Born in Worthing, Sussex, Gordon Walker was the son of Alan Lachlan Gordon Walker, a Scottish judge in the Indian Civil Service. He was educated at Wellington College and at Christ Church, Oxford, where he took a second in Modern History in 1928 and subsequently gained a B. Litt. He was a student (fellow) in history at Christ Church from 1931 until 1941.

From 1940 to 1944, Gordon Walker worked for the BBC's European Service, where from 1942 he arranged the BBC's daily broadcasts of the BBC German Service. In 1945, he worked as assistant director of the BBC's German Service working from Radio Luxembourg, travelling with the British forces. He broadcast about the liberation of the German concentration camp at Bergen-Belsen, and wrote a book on the subject called The Lid Lifts.

From 1946 to 1948, he was chairman of the British Film Institute.

Political career

He first stood for parliament at the 1935 general election, when he was unsuccessful in the Conservative-held Oxford constituency.

In 1938, he was selected to stand again in the Oxford by-election. The Liberal Party had selected Ivor Davies, who offered to stand down from the by-election if Labour did the same and backed a Popular Front candidate against the Conservatives. Eventually, Gordon Walker reluctantly stood down and both parties supported Sandy Lindsay as an Independent Progressive. Quintin Hogg, the Conservative candidate, defeated Lindsay in the by-election.

Gordon Walker did not contest the 1945 general election, but was elected later in 1945 as member of Parliament (MP) for Smethwick in a by-election on 1 October 1945 after Labour's Alfred Dobbs was killed in a car accident the day after winning the seat at the 1945 general election. After the by-election, Gordon Walker's support in the constituency gradually declined.
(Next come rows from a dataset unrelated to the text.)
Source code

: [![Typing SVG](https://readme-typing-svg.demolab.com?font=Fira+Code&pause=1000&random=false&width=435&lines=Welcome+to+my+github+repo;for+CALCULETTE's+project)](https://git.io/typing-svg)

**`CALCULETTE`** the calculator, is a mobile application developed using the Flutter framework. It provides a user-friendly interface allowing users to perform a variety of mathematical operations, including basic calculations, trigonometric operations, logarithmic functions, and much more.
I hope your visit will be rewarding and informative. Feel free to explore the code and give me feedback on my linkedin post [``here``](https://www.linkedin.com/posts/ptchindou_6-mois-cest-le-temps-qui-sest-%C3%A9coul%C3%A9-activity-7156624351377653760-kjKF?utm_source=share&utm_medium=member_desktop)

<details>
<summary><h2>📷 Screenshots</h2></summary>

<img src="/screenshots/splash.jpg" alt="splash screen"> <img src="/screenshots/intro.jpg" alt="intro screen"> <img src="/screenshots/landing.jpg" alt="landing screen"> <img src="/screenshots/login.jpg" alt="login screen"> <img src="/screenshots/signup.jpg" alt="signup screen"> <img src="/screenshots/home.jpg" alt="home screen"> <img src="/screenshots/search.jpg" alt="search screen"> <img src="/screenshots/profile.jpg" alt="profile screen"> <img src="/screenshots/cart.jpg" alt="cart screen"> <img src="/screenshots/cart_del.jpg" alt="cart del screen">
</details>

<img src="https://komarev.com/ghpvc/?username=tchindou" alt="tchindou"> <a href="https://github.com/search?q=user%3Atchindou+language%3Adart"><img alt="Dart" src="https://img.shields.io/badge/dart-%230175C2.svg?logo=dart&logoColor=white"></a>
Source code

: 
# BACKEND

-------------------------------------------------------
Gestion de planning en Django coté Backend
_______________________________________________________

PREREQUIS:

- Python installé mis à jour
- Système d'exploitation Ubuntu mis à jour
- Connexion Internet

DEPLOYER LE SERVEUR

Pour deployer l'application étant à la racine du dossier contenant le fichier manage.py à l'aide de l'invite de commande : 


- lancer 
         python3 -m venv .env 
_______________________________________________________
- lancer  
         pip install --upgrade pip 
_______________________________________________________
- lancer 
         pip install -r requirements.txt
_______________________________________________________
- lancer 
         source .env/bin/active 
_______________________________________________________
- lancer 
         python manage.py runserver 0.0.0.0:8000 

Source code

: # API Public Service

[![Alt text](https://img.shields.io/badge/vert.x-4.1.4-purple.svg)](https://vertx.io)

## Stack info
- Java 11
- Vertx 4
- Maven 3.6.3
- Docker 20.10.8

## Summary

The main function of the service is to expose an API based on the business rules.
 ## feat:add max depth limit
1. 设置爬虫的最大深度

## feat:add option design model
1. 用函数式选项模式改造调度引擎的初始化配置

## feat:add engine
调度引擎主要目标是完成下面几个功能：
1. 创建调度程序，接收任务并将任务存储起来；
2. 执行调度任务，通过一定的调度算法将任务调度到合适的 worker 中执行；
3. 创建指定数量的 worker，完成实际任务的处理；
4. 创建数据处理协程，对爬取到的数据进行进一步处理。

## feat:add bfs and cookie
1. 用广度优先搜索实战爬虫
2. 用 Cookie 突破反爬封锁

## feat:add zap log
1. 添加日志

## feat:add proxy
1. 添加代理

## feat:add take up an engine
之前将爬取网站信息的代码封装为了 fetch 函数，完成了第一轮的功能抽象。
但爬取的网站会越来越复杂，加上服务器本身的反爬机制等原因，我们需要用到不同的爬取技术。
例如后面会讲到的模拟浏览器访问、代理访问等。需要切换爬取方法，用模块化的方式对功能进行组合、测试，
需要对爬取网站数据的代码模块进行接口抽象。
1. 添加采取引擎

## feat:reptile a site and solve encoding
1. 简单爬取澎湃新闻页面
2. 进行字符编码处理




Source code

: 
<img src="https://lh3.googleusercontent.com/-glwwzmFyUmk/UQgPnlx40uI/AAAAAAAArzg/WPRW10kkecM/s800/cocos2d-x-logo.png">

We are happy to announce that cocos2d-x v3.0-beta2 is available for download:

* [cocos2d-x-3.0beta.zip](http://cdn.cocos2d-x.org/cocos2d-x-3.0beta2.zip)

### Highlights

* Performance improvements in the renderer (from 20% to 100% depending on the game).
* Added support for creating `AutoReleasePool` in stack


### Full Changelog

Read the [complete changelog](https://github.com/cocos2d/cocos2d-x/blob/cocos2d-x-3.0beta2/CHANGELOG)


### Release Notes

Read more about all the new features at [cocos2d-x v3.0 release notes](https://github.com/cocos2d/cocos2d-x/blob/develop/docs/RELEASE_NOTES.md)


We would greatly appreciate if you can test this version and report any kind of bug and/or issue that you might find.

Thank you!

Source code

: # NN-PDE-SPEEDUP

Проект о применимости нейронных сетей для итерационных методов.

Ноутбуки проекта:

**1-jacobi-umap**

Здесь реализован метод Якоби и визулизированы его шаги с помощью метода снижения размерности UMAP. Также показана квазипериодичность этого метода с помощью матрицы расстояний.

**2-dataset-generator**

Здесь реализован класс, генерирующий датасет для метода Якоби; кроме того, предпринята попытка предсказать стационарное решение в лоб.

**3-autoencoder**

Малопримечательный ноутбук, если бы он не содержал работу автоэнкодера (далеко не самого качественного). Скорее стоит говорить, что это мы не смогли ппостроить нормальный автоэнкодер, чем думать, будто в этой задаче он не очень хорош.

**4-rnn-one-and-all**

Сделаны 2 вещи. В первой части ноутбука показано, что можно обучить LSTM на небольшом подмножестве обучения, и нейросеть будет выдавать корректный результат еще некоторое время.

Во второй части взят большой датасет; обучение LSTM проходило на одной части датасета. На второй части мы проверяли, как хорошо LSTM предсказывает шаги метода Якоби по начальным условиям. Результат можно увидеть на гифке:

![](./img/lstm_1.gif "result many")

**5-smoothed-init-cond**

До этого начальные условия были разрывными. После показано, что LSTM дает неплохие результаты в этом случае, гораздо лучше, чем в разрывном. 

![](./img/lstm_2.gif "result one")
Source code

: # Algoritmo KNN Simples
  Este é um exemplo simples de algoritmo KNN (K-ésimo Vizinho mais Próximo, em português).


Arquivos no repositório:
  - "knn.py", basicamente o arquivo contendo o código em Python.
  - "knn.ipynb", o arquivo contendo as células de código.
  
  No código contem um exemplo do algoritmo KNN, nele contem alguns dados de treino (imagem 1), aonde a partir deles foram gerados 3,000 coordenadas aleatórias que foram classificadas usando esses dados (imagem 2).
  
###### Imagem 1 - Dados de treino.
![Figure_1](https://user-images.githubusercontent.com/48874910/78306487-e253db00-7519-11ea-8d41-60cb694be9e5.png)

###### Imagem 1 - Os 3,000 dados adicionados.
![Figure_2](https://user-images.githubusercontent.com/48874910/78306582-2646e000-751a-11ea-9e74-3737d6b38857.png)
Once in parliament, Gordon Walker was promoted rapidly through the ranks of Clement Attlee's Labour government. In 1946, he was appointed a parliamentary private secretary (PPS) to Herbert Morrison, the leader of the House of Commons. From 1947 to 1950, he was a parliamentary under-secretary of state at the Commonwealth Relations Office, and in 1950 he joined the cabinet as Secretary of state for Commonwealth relations, serving until Labour's defeat at the 1951 general election.

As Commonwealth secretary in 1950, Gordon Walker persuaded the cabinet to agree to prevent Seretse Khama, the heir to the throne of the British protectorate of Bechuanaland, from becoming its king, on the grounds that he had married a white English woman, Ruth Williams, an inter-racial marriage that had upset Bechuanaland's neighbouring state, apartheid South Africa.

Khama had been brought to Britain by the government under false pretences, ostensibly to talk about his future, and at Gordon Walker's behest he was then prevented from returning to his homeland for five years, subsequently increased to a lifetime ban (although eventually rescinded by a later, Conservative, government). Khama said the unexpected and earth shattering news of his exile was given to him by Gordon Walker in an "unemotional" and "unfeeling" manner. "I doubt that any man has been asked to give up his birthright in such cold, calculating terms", he said.

Following the 1964 general election, after a successful career in opposition, Gordon Walker became foreign secretary in the Labour government; he had held the shadow role for the previous year.

Although Labour did win that election to end 13 years of Conservative rule, Gordon Walker was defeated in controversial circumstances by the Conservative candidate, Peter Griffiths. Smethwick had been a focus of immigration from the Commonwealth but the economic and industrial growth of the years following the Second World War were coupled with local factory closures, an ageing population and a lack of modern housing. Griffiths ran a campaign critical of the opposition's, and the government's, policies, including immigration policies. Griffiths' supporters made wide use of the slogan "If you want a nigger neighbour, vote Liberal or Labour". Griffiths did not accept that he had invented the slogan, but steadfastly refused to condemn it.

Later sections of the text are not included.